• [What you will do]: Wherever a line in the records contains the word "DoxyCompactItemize", return that line.

== Data section

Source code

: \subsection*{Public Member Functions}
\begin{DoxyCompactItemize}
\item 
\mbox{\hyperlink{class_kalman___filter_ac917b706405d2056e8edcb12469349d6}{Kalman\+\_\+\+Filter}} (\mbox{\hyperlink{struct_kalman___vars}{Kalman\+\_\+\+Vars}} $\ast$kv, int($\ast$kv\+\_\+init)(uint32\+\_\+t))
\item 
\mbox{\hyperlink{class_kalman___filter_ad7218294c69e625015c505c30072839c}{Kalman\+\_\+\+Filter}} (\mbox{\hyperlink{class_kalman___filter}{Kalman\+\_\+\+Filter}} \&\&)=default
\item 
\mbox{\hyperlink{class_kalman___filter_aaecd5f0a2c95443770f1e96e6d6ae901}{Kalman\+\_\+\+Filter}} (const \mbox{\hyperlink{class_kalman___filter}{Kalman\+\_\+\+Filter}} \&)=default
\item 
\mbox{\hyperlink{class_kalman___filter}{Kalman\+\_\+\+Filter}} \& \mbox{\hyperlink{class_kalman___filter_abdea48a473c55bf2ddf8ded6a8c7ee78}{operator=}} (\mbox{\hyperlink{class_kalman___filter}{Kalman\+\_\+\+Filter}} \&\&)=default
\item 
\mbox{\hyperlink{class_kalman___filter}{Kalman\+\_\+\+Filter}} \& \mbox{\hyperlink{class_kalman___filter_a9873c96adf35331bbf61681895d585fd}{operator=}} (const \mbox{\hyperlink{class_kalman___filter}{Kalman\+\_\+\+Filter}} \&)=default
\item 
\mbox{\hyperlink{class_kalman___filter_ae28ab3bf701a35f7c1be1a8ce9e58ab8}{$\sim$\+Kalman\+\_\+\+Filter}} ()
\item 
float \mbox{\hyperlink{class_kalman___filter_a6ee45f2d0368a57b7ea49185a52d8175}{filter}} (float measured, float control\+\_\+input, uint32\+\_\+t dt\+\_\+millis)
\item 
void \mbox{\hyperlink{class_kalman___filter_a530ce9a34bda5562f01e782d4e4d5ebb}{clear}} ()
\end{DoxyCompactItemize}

====

• [Final answer]:
\begin{DoxyCompactItemize}
\end{DoxyCompactItemize}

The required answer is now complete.